● Input records:
______________________________
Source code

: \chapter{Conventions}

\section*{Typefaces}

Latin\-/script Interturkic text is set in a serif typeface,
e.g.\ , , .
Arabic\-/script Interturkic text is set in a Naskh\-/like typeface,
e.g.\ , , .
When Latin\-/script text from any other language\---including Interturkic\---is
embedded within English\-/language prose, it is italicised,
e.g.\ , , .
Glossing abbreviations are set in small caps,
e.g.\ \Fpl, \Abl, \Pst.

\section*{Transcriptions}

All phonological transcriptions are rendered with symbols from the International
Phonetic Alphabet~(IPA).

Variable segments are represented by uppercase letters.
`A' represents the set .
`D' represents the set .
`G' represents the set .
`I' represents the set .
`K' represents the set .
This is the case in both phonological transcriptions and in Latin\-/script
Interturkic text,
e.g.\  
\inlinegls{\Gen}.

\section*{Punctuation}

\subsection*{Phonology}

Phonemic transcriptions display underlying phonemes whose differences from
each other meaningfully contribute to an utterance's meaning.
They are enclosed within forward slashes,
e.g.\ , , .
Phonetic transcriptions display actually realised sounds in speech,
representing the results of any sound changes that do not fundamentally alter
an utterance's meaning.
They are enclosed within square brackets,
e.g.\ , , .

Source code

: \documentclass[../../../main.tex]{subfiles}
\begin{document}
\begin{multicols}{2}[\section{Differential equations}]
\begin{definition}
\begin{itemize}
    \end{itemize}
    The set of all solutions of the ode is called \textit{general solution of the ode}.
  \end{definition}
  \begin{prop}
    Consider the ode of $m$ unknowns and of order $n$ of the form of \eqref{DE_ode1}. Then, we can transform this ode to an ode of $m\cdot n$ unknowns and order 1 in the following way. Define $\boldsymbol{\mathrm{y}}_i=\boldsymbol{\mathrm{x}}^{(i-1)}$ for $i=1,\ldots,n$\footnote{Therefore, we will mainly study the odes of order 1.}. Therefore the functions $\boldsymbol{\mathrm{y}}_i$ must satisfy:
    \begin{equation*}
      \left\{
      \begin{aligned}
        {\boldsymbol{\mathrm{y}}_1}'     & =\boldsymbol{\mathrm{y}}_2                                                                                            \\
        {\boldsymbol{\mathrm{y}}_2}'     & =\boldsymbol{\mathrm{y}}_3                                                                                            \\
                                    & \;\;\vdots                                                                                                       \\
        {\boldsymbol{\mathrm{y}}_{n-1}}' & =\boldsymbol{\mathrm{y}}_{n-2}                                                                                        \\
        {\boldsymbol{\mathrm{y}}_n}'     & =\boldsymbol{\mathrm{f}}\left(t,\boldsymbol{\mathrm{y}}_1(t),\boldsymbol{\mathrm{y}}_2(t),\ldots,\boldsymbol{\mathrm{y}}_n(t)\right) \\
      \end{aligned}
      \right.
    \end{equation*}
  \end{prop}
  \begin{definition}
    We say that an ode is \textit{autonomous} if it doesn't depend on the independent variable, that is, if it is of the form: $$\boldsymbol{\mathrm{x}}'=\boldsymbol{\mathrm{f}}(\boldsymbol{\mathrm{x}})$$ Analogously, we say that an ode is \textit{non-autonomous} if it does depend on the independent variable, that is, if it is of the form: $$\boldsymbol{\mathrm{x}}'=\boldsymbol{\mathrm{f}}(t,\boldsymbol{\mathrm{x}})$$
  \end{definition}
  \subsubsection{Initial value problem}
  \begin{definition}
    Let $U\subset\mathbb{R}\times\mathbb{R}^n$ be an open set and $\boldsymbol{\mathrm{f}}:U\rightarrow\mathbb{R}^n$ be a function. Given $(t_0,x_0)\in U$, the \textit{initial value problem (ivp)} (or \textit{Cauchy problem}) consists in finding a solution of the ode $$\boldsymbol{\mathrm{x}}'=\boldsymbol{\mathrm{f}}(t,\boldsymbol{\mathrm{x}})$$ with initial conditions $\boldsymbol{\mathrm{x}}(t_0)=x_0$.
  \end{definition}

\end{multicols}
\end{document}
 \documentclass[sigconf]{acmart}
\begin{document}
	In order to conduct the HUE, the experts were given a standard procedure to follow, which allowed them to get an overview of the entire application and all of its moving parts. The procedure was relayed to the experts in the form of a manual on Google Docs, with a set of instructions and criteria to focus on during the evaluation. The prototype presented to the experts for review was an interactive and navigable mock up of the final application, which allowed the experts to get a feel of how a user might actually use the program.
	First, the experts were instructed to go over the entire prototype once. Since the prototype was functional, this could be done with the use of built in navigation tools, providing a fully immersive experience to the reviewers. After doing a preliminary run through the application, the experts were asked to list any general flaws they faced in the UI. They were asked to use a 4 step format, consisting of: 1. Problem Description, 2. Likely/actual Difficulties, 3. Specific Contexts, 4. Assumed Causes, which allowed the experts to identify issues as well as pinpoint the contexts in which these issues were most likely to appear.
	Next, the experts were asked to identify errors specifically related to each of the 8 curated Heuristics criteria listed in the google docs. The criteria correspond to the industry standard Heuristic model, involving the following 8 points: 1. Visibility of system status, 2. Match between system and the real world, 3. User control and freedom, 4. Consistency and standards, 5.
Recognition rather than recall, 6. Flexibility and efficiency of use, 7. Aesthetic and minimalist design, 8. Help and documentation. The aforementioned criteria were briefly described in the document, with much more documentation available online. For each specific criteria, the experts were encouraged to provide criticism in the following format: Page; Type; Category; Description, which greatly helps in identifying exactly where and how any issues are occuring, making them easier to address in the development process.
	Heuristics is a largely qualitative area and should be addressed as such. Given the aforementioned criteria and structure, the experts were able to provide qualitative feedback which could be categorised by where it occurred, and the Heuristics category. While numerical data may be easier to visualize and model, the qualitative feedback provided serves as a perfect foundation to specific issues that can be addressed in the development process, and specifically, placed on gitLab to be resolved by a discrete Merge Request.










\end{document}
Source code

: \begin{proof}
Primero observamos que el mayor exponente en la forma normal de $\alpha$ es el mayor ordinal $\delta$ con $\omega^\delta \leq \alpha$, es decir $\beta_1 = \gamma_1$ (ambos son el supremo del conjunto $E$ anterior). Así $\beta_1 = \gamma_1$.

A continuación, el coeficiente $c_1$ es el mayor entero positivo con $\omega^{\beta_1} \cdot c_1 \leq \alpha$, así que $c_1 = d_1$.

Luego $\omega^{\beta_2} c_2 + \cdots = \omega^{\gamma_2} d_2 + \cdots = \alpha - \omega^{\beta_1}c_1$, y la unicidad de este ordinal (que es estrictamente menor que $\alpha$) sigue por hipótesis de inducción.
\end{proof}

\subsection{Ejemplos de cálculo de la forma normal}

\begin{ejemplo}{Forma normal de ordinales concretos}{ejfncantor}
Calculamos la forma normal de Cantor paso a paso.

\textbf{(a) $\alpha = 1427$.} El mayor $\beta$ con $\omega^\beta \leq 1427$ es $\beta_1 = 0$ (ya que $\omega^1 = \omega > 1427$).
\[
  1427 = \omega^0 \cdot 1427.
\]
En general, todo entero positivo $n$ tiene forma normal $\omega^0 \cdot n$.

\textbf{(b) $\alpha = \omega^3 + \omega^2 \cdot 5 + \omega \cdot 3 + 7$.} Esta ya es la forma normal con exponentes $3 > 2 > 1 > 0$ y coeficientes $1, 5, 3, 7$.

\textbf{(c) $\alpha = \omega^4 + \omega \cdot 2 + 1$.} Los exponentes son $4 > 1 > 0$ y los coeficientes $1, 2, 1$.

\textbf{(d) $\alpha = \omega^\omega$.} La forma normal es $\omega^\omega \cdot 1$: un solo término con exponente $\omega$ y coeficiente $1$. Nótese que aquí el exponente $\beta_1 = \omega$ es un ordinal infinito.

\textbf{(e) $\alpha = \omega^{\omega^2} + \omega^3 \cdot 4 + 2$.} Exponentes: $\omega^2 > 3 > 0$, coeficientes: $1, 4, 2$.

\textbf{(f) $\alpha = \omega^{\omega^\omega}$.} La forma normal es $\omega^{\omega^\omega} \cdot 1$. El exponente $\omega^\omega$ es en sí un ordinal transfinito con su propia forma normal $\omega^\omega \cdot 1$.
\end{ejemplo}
______________________________
● Action item:
Which lines belong in the answer? Exactly those from the first line of the entries through the line holding "When Latin\-/script text", inclusive, copied unchanged.

● Answer space:
Source code

: \chapter{Conventions}

\section*{Typefaces}

Latin\-/script Interturkic text is set in a serif typeface,
e.g.\ , , .
Arabic\-/script Interturkic text is set in a Naskh\-/like typeface,
e.g.\ , , .
When Latin\-/script text from any other language\---including Interturkic\---is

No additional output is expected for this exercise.